掘削形状モニタリングシステムのイメージ 出典:西松建設

 掘削形状モニタリングシステムは、発破とずり出し完了後の切羽で、あたり取りを行うブレーカなどの重機に搭載した高速3Dスキャナーで切羽の掘削形状を計測する。掘削形状の点群データと設計断面を比較し、設計断面線よりも内空側に残ったあたり箇所を重機キャビン内のモニターにヒートマップ表示させることで、重機のオペレーターが容易にあたり箇所を確かめられる。

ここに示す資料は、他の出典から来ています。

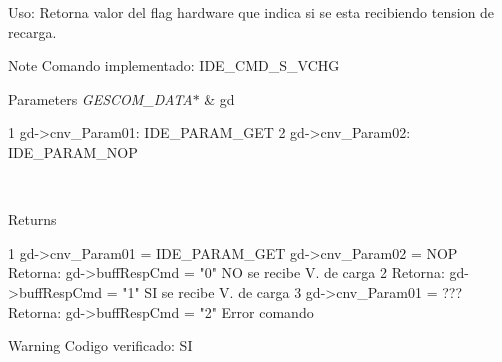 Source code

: Uso\+: Retorna valor del flag hardware que indica si se esta recibiendo tension de recarga. 



 \begin{DoxyNote}{Note}
Comando implementado\+: I\+D\+E\+\_\+\+C\+M\+D\+\_\+\+S\+\_\+\+V\+C\+HG
\end{DoxyNote}

\begin{DoxyParams}{Parameters}
{\em G\+E\+S\+C\+O\+M\+\_\+\+D\+A\+T\+A$\ast$} & gd 
\begin{DoxyCode}
1 gd->cnv\_Param01: IDE\_PARAM\_GET
2 gd->cnv\_Param02: IDE\_PARAM\_NOP
\end{DoxyCode}
\\
\hline
\end{DoxyParams}
\begin{DoxyReturn}{Returns}

\begin{DoxyCode}
1 gd->cnv\_Param01 = IDE\_PARAM\_GET gd->cnv\_Param02 = NOP Retorna: gd->buffRespCmd = "0"  NO se recibe V. de
       carga
2                                                       Retorna: gd->buffRespCmd = "1"  SI se recibe V. de
       carga
3 gd->cnv\_Param01 = ???                                 Retorna: gd->buffRespCmd = "2"  Error comando
\end{DoxyCode}

\end{DoxyReturn}
\begin{DoxyWarning}{Warning}
Codigo verificado\+: SI 

 
\end{DoxyWarning}
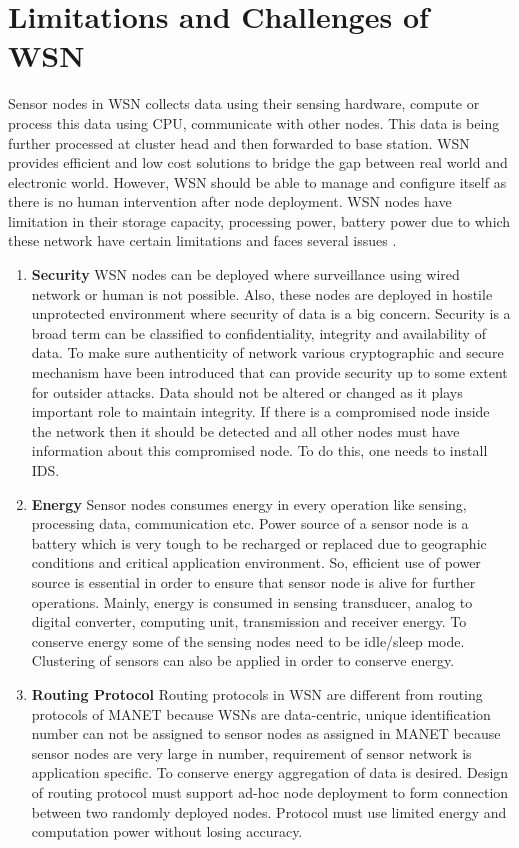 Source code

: \section{Limitations and Challenges of WSN} \label{WSNChallenges}
Sensor nodes in WSN collects data using their sensing hardware, compute or process this data using CPU, communicate with other nodes. This data is being further processed at cluster head and then forwarded to base station. WSN provides efficient and low cost solutions to bridge the gap between real world and electronic world. However, WSN should be able to manage and configure itself as there is no human intervention after node deployment. WSN nodes have limitation in their storage capacity, processing power, battery power due to which these network have certain limitations and faces several issues \cite{sharma2013issues}.
\begin{enumerate}[label=\textbf{\roman*.}]
    \item \textbf{Security }
    WSN nodes can be deployed where surveillance using wired network or human is not possible. Also, these nodes are deployed in hostile unprotected environment where security of data is a big concern. Security is a broad term can be classified to confidentiality, integrity and availability of data. To make sure authenticity of network various cryptographic and secure mechanism have been introduced that can provide security up to some extent for outsider attacks. Data should not be altered or changed as it plays important role to maintain integrity. If there is a compromised node inside the network then it should be detected and all other nodes must have information about this compromised node. To do this, one needs to install IDS.
    \item \textbf{Energy }
    Sensor nodes consumes energy in every operation like sensing, processing data, communication etc. Power source of a sensor node is a battery which is very tough to be recharged or replaced due to geographic conditions and critical application environment. So, efficient use of power source is essential in order to ensure that sensor node is alive for further operations. Mainly, energy is consumed in sensing transducer, analog to digital converter, computing unit, transmission and receiver energy. To conserve energy some of the sensing nodes need to be idle/sleep mode. Clustering of sensors can also be applied in order to conserve energy.
    \item \textbf{Routing Protocol }
    Routing protocols in WSN are different from routing protocols of MANET because WSNs are data-centric, unique identification number can not be assigned to sensor nodes as assigned in MANET because sensor nodes are very large in number, requirement of sensor network is application specific. To conserve energy aggregation of data is desired. Design of routing protocol must support ad-hoc node deployment to form connection between two randomly deployed nodes. Protocol must use limited energy and computation power without losing accuracy.

\end{enumerate}

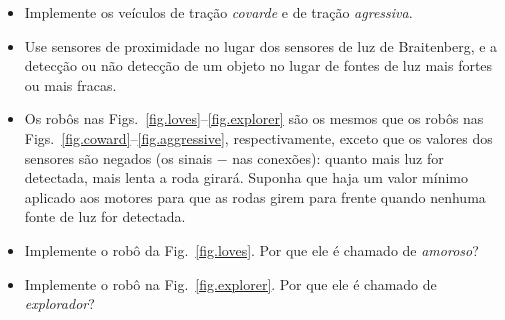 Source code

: \begin{framed}
\begin{itemize}
\item Implemente os veículos de tração \emph{covarde} e de tração \emph{agressiva}.
\item Use sensores de proximidade no lugar dos sensores de luz de Braitenberg, e a detecção ou não detecção de um objeto no lugar de fontes de luz mais fortes ou mais fracas.
\item Os robôs nas Figs.~\ref{fig.loves}--\ref{fig.explorer} são os mesmos que os robôs nas Figs.~\ref{fig.coward}--\ref{fig.aggressive}, respectivamente, exceto que os valores dos sensores são negados (os sinais $-$ nas conexões): quanto mais luz for detectada, mais lenta a roda girará. Suponha que haja um valor mínimo aplicado aos motores para que as rodas girem para frente quando nenhuma fonte de luz for detectada.
\item Implemente o robô da Fig.~\ref{fig.loves}. Por que ele é chamado de \emph{amoroso}?
\item Implemente o robô na Fig.~\ref{fig.explorer}. Por que ele é chamado de \emph{explorador}?
\end{itemize}
\end{framed}

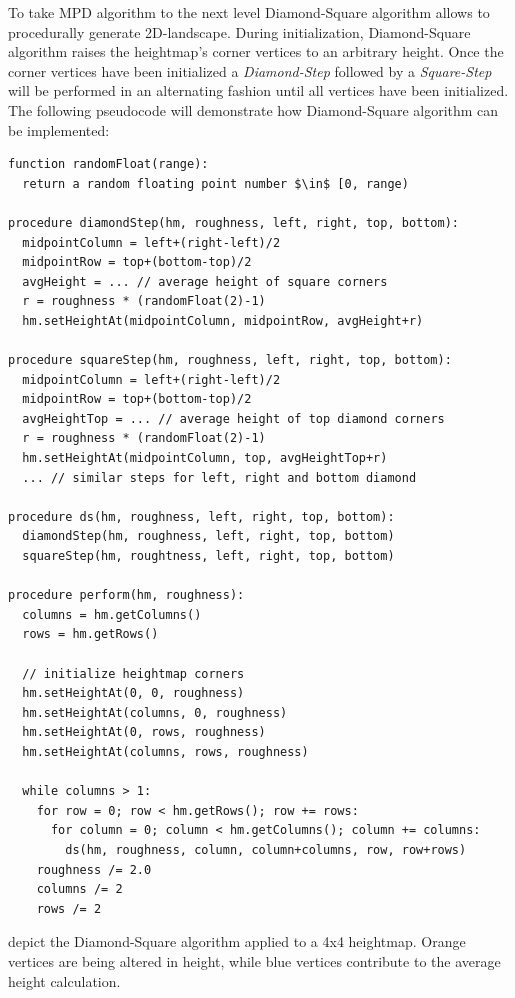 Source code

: \documentclass[11pt,a4paper,twoside,openright]{report}
\begin{document}
\noindent To take MPD algorithm to the next level Diamond-Square algorithm allows to procedurally generate 2D-landscape. During initialization, Diamond-Square algorithm raises the heightmap's corner vertices to an arbitrary height. Once the corner vertices have been initialized a \emph{Diamond-Step} followed by a \emph{Square-Step} will be performed in an alternating fashion until all vertices have been initialized. The following pseudocode will demonstrate how Diamond-Square algorithm can be implemented:

\begin{lstlisting}[caption=DS pseudocode, mathescape=true]
function randomFloat(range):
  return a random floating point number $\in$ [0, range)

procedure diamondStep(hm, roughness, left, right, top, bottom):
  midpointColumn = left+(right-left)/2
  midpointRow = top+(bottom-top)/2
  avgHeight = ... // average height of square corners
  r = roughness * (randomFloat(2)-1)
  hm.setHeightAt(midpointColumn, midpointRow, avgHeight+r)

procedure squareStep(hm, roughness, left, right, top, bottom):
  midpointColumn = left+(right-left)/2
  midpointRow = top+(bottom-top)/2
  avgHeightTop = ... // average height of top diamond corners
  r = roughness * (randomFloat(2)-1)
  hm.setHeightAt(midpointColumn, top, avgHeightTop+r)
  ... // similar steps for left, right and bottom diamond

procedure ds(hm, roughness, left, right, top, bottom):
  diamondStep(hm, roughness, left, right, top, bottom)
  squareStep(hm, roughtness, left, right, top, bottom)

procedure perform(hm, roughness):
  columns = hm.getColumns()
  rows = hm.getRows()

  // initialize heightmap corners
  hm.setHeightAt(0, 0, roughness)
  hm.setHeightAt(columns, 0, roughness)
  hm.setHeightAt(0, rows, roughness)
  hm.setHeightAt(columns, rows, roughness)

  while columns > 1:
    for row = 0; row < hm.getRows(); row += rows:
      for column = 0; column < hm.getColumns(); column += columns:
        ds(hm, roughness, column, column+columns, row, row+rows)
    roughness /= 2.0
    columns /= 2
    rows /= 2
\end{lstlisting}

\noindent {} depict the Diamond-Square algorithm applied to a 4x4 heightmap. Orange vertices are being altered in height, while blue vertices contribute to the average height calculation.
\end{document}
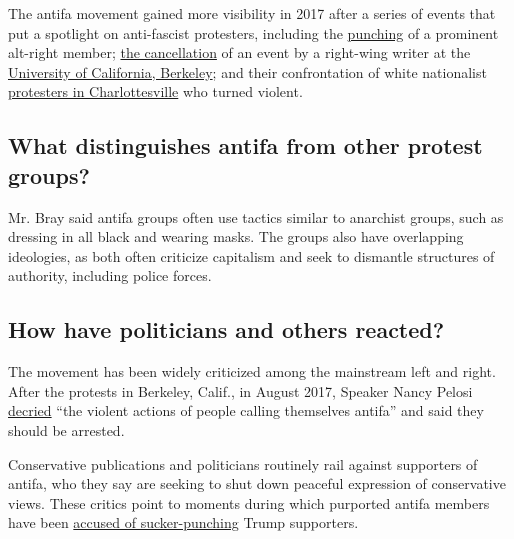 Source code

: The antifa movement gained more visibility in 2017 after a series of
events that put a spotlight on anti-fascist protesters, including the
\href{https://www.nytimes3xbfgragh.onion/2017/01/21/us/politics/richard-spencer-punched-attack.html}{punching}
of a prominent alt-right member;
\href{https://www.nytimes3xbfgragh.onion/2017/02/02/us/university-california-berkeley-free-speech-milo-yiannopoulos.html}{the
cancellation} of an event by a right-wing writer at the
\href{https://www.nytimes3xbfgragh.onion/2017/02/02/us/university-california-berkeley-free-speech-milo-yiannopoulos.html}{University
of California, Berkeley}; and their confrontation of white nationalist
\href{https://www.nytimes3xbfgragh.onion/2017/08/14/us/who-were-the-counterprotesters-in-charlottesville.html}{protesters
in Charlottesville} who turned violent.

\hypertarget{what-distinguishes-antifa-from-other-protest-groups}{%
\subsection{What distinguishes antifa from other protest
groups?}\label{what-distinguishes-antifa-from-other-protest-groups}}

Mr. Bray said antifa groups often use tactics similar to anarchist
groups, such as dressing in all black and wearing masks. The groups also
have overlapping ideologies, as both often criticize capitalism and seek
to dismantle structures of authority, including police forces.

\hypertarget{how-have-politicians-and-others-reacted}{%
\subsection{How have politicians and others
reacted?}\label{how-have-politicians-and-others-reacted}}

The movement has been widely criticized among the mainstream left and
right. After the protests in Berkeley, Calif., in August 2017, Speaker
Nancy Pelosi \href{https://www.speaker.gov/newsroom/82917/}{decried}
``the violent actions of people calling themselves antifa'' and said
they should be arrested.

Conservative publications and politicians routinely rail against
supporters of antifa, who they say are seeking to shut down peaceful
expression of conservative views. These critics point to moments during
which purported antifa members have been
\href{https://www.washingtonpost.com/news/post-nation/wp/2017/08/25/a-trump-supporter-was-sucker-punched-by-a-counterprotester-why-isnt-it-a-hate-crime/?utm_term=.9ddfb2a40d3a}{accused
of sucker-punching} Trump supporters.

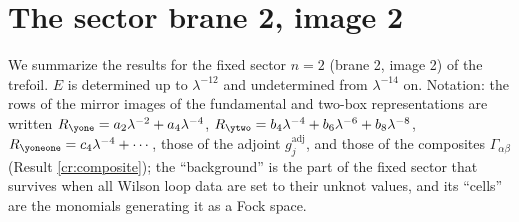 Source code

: \section{The sector brane 2, image 2}\label{app:n2}
We summarize the results for the fixed sector $n = 2$ (brane 2, image 2) of the trefoil. $E$ is determined up to $\lambda^{-12}$ and undetermined from $\lambda^{-14}$ on. Notation: the rows of the mirror images of the fundamental and two-box representations are written $R_{\yone} = a_2\lambda^{-2} + a_4\lambda^{-4}$, $R_{\ytwo} = b_4\lambda^{-4} + b_6\lambda^{-6} + b_8\lambda^{-8}$, $R_{\yoneone} = c_4\lambda^{-4} + \cdots$, those of the adjoint $g^{\mathrm{adj}}_j$, and those of the composites $\Gamma_{\alpha\beta}$ (Result \ref{cr:composite}); the ``background'' is the part of the fixed sector that survives when all Wilson loop data are set to their unknot values, and its ``cells'' are the monomials generating it as a Fock space.
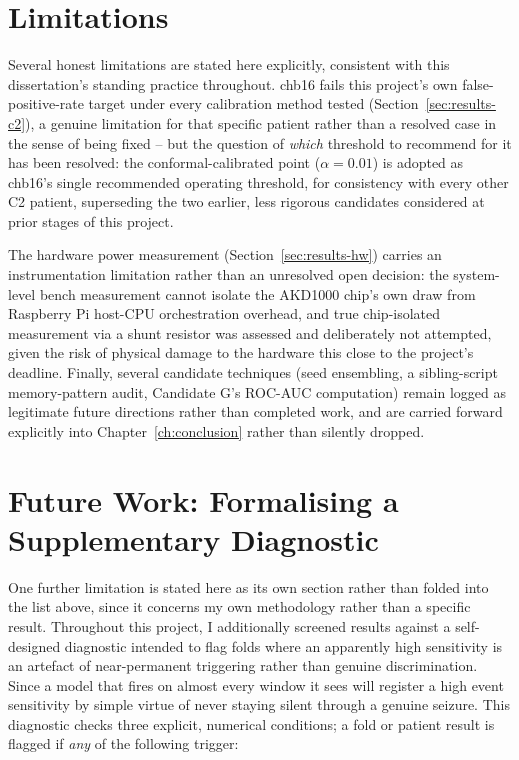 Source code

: \section{Limitations}

Several honest limitations are stated here explicitly, consistent with this dissertation's standing practice throughout. chb16 fails this project's own false-positive-rate target under every calibration method tested (Section~\ref{sec:results-c2}), a genuine limitation for that specific patient rather than a resolved case in the sense of being fixed -- but the question of \emph{which} threshold to recommend for it has been resolved: the conformal-calibrated point ($\alpha=0.01$) is adopted as chb16's single recommended operating threshold, for consistency with every other C2 patient, superseding the two earlier, less rigorous candidates considered at prior stages of this project.

The hardware power measurement (Section~\ref{sec:results-hw}) carries an instrumentation limitation rather than an unresolved open decision: the system-level bench measurement cannot isolate the AKD1000 chip's own draw from Raspberry Pi host-CPU orchestration overhead, and true chip-isolated measurement via a shunt resistor was assessed and deliberately not attempted, given the risk of physical damage to the hardware this close to the project's deadline. Finally, several candidate techniques (seed ensembling, a sibling-script memory-pattern audit, Candidate G's ROC-AUC computation) remain logged as legitimate future directions rather than completed work, and are carried forward explicitly into Chapter~\ref{ch:conclusion} rather than silently dropped.

\section{Future Work: Formalising a Supplementary Diagnostic}
\label{sec:collapse-future-work}

One further limitation is stated here as its own section rather than folded into the list above, since it concerns my own methodology rather than a specific result. Throughout this project, I additionally screened results against a self-designed diagnostic intended to flag folds where an apparently high sensitivity is an artefact of near-permanent triggering rather than genuine discrimination. Since a model that fires on almost every window it sees will register a high event sensitivity by simple virtue of never staying silent through a genuine seizure. This diagnostic checks three explicit, numerical conditions; a fold or patient result is flagged if \emph{any} of the following trigger:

広島県三原市で施工中の木原道路内畠トンネル工事での現場実証 出典:西松建設
あたり箇所のヒートマップ表示 出典:西松建設

 木原道路内畠トンネル工事での新システの現場試行では、重機のオペレーターは、運転席モニター画面のヒートマップ表示を利用して、あたり作業を進めた。結果、問題なく作業を行え、従来のように作業員が切羽直下に立ち入り、目視であたり箇所をチェックする必要が無いことが判明した。

 また、重機に搭載した高速3Dスキャナーで、任意に配置した後方の特殊基準球を自動で探索すると、トータルステーションとの連動が不要となり計測時間を大幅に短縮することも明らかになった。運転席モニター画面から計測開始の指令を出して、結果が表示されるまでは、50秒程度で済み、掘削サイクルに影響を与えることなく、効率的なあたり作業を実現した。

 さらに、切羽で取得した掘削形状の点群データから余掘り量を各切羽で算出し、発破パターンを見直しすることで、掘削余掘り量を最小化することが可能だと分かった。余掘り・余吹き量を最大でシステム導入前と比較して20%削減した。

切羽掘削形状モニタリングシステムのクラウドデータベース 出典:西松建設

 予定吹付コンクリート量や掘削土量などの各種施工データは、トンネル坑内ネットワークを経由して、クラウドサーバに送られるため、関係者が場所を選ばず施工状況を確認するのに役立った。加えて、予定吹付コンクリート量の施工データを活用し、コンクリートプラントで製造される吹付コンクリートの余り、いわゆる残コンを削減した。

 今後、現場試行で発覚した新たな課題を踏まえて、ステムの改良を進めるとともに、高速3Dスキャナーを活用したインバート掘削管理システムや切羽面の押出し計測、重機の姿勢制御などの技術開発を進め、山岳トンネル施工の無人化・自動化の実現を目指していく。